Dadurch leiden einige Elemente, die der Film nur anschneiden kann. In Flashbacks gepackt werden – zwischen den jeweiligen Tötungen - die früheren Beziehungen der einzelnen Klassenkameraden untereinander rekapituliert, so wie auch die klischeebehafteten Rollen einzelner Personen. Die Beliebten, die Gemobbten, die Schwatzhaften und andere finden sich allesamt im Klassenverband und werden entsprechend portraitiert, mit Shuya als zentralem Sympathieträger der Erzählung. Bei den Tötungshandlungen dienen die Vor-Erzählungen als Schablone, ob die Täter zwischen Mitleid, Bedauern und der Freude am Töten wanken. Jedoch bleibt das insgesamt zu schemenhaft, um als elementarer Baustein der Geschichte zu gelten. Das ist ein immenser Verlust für die gesamte Erzählung, die mit einem simplen dramaturgischen Kniff, vielleicht imposanter gestaltet, aber eben auch verwässert wurde.

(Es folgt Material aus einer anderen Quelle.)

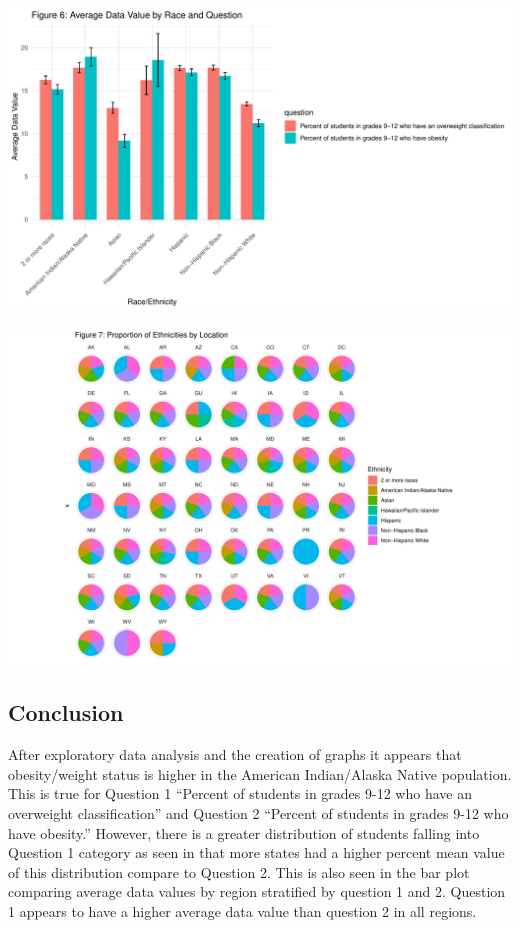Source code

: \documentclass[
  letterpaper,
  DIV=11,
  numbers=noendperiod]{scrartcl}
\begin{document}
\includegraphics{PM566---Final_files/figure-pdf/unnamed-chunk-28-1.pdf}

\includegraphics{PM566---Final_files/figure-pdf/unnamed-chunk-31-1.pdf}

\subsection{Conclusion}\label{conclusion}

After exploratory data analysis and the creation of graphs it appears
that obesity/weight status is higher in the American Indian/Alaska
Native population. This is true for Question 1 ``Percent of students in
grades 9-12 who have an overweight classification'' and Question 2
``Percent of students in grades 9-12 who have obesity.'' However, there
is a greater distribution of students falling into Question 1 category
as seen in that more states had a higher percent mean value of this
distribution compare to Question 2. This is also seen in the bar plot
comparing average data values by region stratified by question 1 and 2.
Question 1 appears to have a higher average data value than question 2
in all regions.
\end{document}
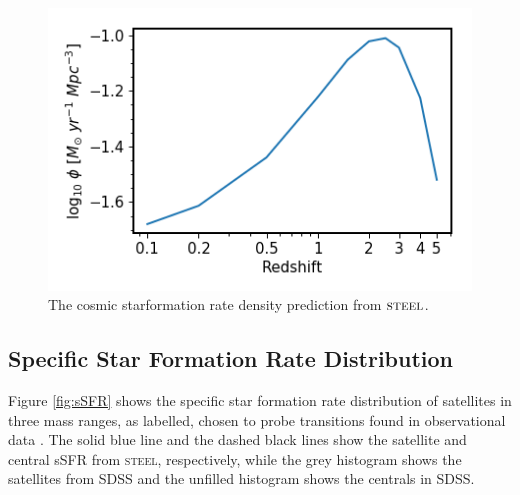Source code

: \begin{figure}[h]
    \centering
    \includegraphics[width = 0.8\linewidth]{Figures/Chapter4/madau.png}
    \caption{The cosmic starformation rate density prediction from $\textsc{steel}$.}
    \label{fig:madau}
\end{figure}

\subsection{Specific Star Formation Rate Distribution}
\label{subsec:sSFR}

Figure \ref{fig:sSFR} shows the specific star formation rate distribution of satellites in three mass ranges, as labelled, chosen to probe transitions found in observational data \citep{Bernardi2011EvidenceRelations, Bernardi2014SystematicMorphology, Cappellari2013TheFunction}. The solid blue line and the dashed black lines show the satellite and central sSFR from \textsc{steel}, respectively, while the grey histogram shows the satellites from SDSS and the unfilled histogram shows the centrals in SDSS. 

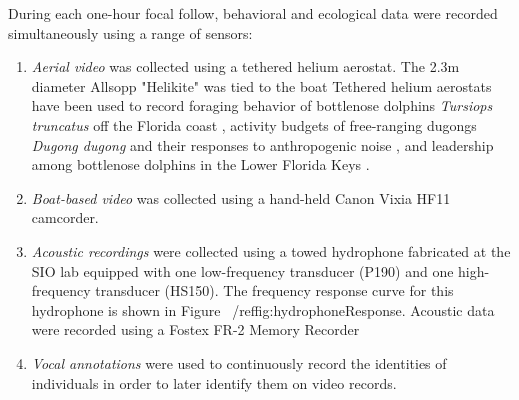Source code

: \documentclass[11pt]{amsart}
\begin{document}
During each one-hour focal follow, behavioral and ecological data were recorded simultaneously using a range of sensors: 
\begin{enumerate}[label*=\arabic*.]

\item \emph{Aerial video} was collected using a tethered helium aerostat. The 2.3m diameter Allsopp "Helikite" was tied to the boat
Tethered helium aerostats have been used to record foraging behavior of bottlenose dolphins \emph{Tursiops truncatus} off the Florida coast \citep{nowacek:2002}, activity budgets of free-ranging dugongs \emph{Dugong dugong} %
and their responses to anthropogenic noise \citep{hodgson:2004}, and leadership among bottlenose dolphins in the Lower Florida Keys \citep{lewis:2011}. 

\item \emph{Boat-based video} was collected using a hand-held Canon Vixia HF11 camcorder. 

\item \emph{Acoustic recordings} were collected using a towed hydrophone fabricated at the SIO lab %
equipped with one low-frequency transducer (P190) and one high-frequency transducer (HS150). The frequency response curve for this hydrophone is shown in Figure ~/ref{fig:hydrophoneResponse}. Acoustic data were recorded using a Fostex FR-2 Memory Recorder %

\item \emph{Vocal annotations} were used to continuously record the identities of individuals in order to later identify them on video records. 


\end{enumerate}
\end{document}
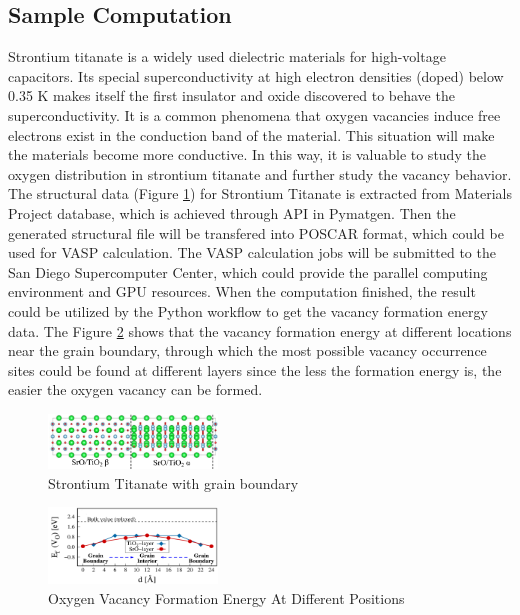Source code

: \documentclass[letterpaper,12pt]{article}
\begin{document}
\subsection{Sample Computation}

Strontium titanate is a widely used dielectric materials for high-voltage capacitors. Its special superconductivity at high electron densities (doped) below 0.35 K makes itself the first insulator and oxide discovered to behave the superconductivity\cite{koonce1967superconducting}. It is a common phenomena that oxygen vacancies induce free electrons exist in the conduction band of the material\cite{kalabukhov2007effect}. This situation will make the materials become more conductive. In this way, it is valuable to study the oxygen distribution in strontium titanate and further study the vacancy behavior. The structural data (Figure \ref{sto}) for Strontium Titanate is extracted from Materials Project database, which is achieved through API in Pymatgen. Then the generated structural file will be transfered into POSCAR format, which could be used for VASP calculation. The VASP calculation jobs will be submitted to the San Diego Supercomputer Center, which could provide the parallel computing environment and GPU resources. When the computation finished, the result could be utilized by the Python workflow to get the vacancy formation energy data. The Figure \ref{sto-v} shows that the vacancy formation energy at different locations near the grain boundary, through which the most possible vacancy occurrence sites could be found at different layers since the less the formation energy is, the easier the oxygen vacancy can be formed.

\begin{figure}[ht]
\centering
\includegraphics[width=0.4\textwidth]{./images/STO}
\caption{\label{sto}Strontium Titanate with grain boundary\cite{behtash2018oxygen}}
\end{figure}

\begin{figure}[ht]
\centering
\includegraphics[width=0.4\textwidth]{./images/STO-vacancy}
\caption{\label{sto-v}Oxygen Vacancy Formation Energy At Different Positions\cite{behtash2018oxygen}}
\end{figure}
\end{document}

Was vom Inselkoller übrig blieb

Die Schauspieler werden ihren leicht überdrehten Rollen freilich gerecht und portraitieren die unterschiedlichen Charaktere amüsant und beschaulich. Es gibt selbstverständlich die Klischeecharaktere einer Schulklasse, die es in dieser Form anscheinend überall auf der Welt zu geben scheint. Zumindest glaubt man das. Gerade aus diesem Grund funktioniert der Film international. Die nennenswert bekannten Schauspieler sind das japanische Allround-Talent Takeshi Kitano, der als Lehrer des Klassenverbandes den kontrollierenden und kommentierenden Part einnimmt und auch in dieser Rolle in seiner typischen Manier brilliert. Als einzige bekanntere Schülerdarstellerin ist Chiaki Kuriyama zu erkennen, die man als Gogo Yubari in „Kill Bill Vol. 1“ gesehen hat.

Ingesamt gibt „Battle Royale“ eine herrliche Satire ab, gespickt mit köstlich absurden Situationen. Seien es die klassischen Musiken aus den Lautsprechern zu grausamer Tötungsästhetik, die Aufforderung zur Morgengymnastik, einige Konfrontationen unter den Schülern und viele andere humorvolle Einwürfe. Ansonsten wird von der Geschichte ein absolut dystopisches Bild der Zukunft gezeichnet. Dieses ist natürlich nicht unbedingt realistisch, aber es ist grundsätzlich glaubwürdig und reicht als Prämisse für einen blutigen Film über Schüler, die einer unfassbaren Situation ausgesetzt sind.